The Israeli government has agreed to pay the family of Australia-born lawyer Ben Zygier nearly $1.2 million in compensation after the so-called Prisoner X hanged himself in a prison near Tel Aviv in late 2010.

Zygier’s suicide, which made headlines after the Australian Broadcasting Corp. publicly disclosed his identity for the first time earlier this year, could have resulted in embarrassing disclosures for the Israeli government in a court case brought by Zygier’s family, according to a report by Israel’s oldest daily newspaper, Haaretz.

Israel’s justice ministry does not admit wrongdoing as part of the agreement, which absolves the country’s government of any negligence in its treatment of Zygier, a dual Israeli and Australian citizen who put his legal career on hold to join Israel’s foreign intelligence agency the Mossad.

Zygier was arrested by Israel’s internal security service Shin Bet in January 2010 for unwittingly leaking secrets that exposed two Hezbollah informants and scuttled a deal to bring home the bodies of three Israeli soldiers killed by Syrian forces in Lebanon during the early 1980s. The three soldiers were captured alive but are now presumed dead. One of them, Zachary Baumel, was a U.S. citizen.

Facing a 10-year sentence for treason, Zygier was held in an isolation cell in maximum-security Ayalon Prison, where he was found dead in December 2010. While no criminal charges have been brought as a result of Zygier’s death—the Israeli government claims it lacks the evidence to bring such a case—the country’s justice ministry released a statement explaining its decision to settle the civil matter.

“The reason the state agreed to pay this sum stemmed from its desire to avoid a court hearing in which details that could harm national security might be revealed,” said the statement from Israel’s justice ministry, which is headed by Tzipi Livni.

The $1.2 million now owed to Zygier’s family will be paid out over four years, according to Haaretz. Israel is reportedly holding another top-secret prisoner in one of its facilities.

The Am Law Daily touched on Zygier’s transition from lawyer to spy last month in a story about Cravath, Swaine & Moore’s role advising longtime client IBM on its $1 billion acquisition of fraud protection and security software provider Trusteer. (The Tel Aviv- and Boston-based target company is active in the cybersecurity space.)

Born in suburban Melbourne, Zygier trained as a lawyer a decade ago at leading Australian firm Deacons, which was later absorbed into what is now Norton Rose Fulbright. (The Hong Kong office affiliated with Deacons, which has the same name, has remained independent.)

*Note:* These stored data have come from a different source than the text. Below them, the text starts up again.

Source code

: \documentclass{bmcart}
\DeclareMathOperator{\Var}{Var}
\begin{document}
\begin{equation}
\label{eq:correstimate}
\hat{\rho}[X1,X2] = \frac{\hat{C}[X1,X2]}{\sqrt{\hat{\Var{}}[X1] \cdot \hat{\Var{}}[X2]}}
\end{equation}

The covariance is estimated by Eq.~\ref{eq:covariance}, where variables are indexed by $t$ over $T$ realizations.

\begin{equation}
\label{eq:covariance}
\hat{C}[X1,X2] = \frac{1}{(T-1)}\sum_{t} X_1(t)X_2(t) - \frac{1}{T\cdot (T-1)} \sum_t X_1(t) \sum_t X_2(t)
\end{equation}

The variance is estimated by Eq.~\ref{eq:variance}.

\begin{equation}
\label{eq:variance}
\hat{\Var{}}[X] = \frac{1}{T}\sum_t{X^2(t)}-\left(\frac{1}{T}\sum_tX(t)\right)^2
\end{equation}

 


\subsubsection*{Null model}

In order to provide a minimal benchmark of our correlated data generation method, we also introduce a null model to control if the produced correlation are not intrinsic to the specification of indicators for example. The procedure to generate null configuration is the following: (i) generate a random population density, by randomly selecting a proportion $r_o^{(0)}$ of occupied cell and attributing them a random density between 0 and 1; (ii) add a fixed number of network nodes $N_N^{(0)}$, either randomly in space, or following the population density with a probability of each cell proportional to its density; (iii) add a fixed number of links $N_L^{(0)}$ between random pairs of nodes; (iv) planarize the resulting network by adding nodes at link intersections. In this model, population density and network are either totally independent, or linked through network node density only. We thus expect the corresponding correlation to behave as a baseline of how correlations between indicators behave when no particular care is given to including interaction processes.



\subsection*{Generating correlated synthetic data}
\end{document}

Zygier left Melbourne for Tel Aviv in 2003, where he began working at Herzog Fox & Neeman, a leading Israeli firm he joined mostly as a prelude to the Mossad’s formal application process, according to an in-depth report earlier this year by German weekly news magazine Der Spiegel on the ill-fated spy’s career path.

Herzog Fox did not immediately respond to a request for comment by The Am Law Daily about Zygier’s time at the firm, nor did Boaz Ben Zur, a founding partner of Tel Aviv’s Boaz Ben Zur & Co. and attorney for Zygier’s family.

By 2005, Zygier was working full-time for the Mossad, which sent him to southern Europe to clandestinely work for companies doing business with Iran. But Zygier grew bored with the work, according to Der Spiegel, and his lackluster performance soon had him working a desk job back in Tel Aviv.

Eager to get back into the field, Zygier reportedly sought on his own to cultivate sources within Hezbollah, one of whom Der Spiegel and ABC report was allegedly a double agent who exploited the young spy’s ambition.

Haaretz reports that an Israeli judicial inquiry found that prison guards didn’t properly check Zygier’s cell and that at least one closed-circuit television camera monitoring his activities was not working at the time of his death. The report found that Zygier had previously tried to kill himself two other times, and had met with prison psychiatrists and social workers on numerous occasions.

The results of a probe into the circumstances surrounding Zygier's death by Israel's parliament and leaked to Haaretz in June also faulted the Mossad for its "severe systematic failure" in the recruitment and handling of Zygier.

Zygier is buried in Melbourne. He was 34.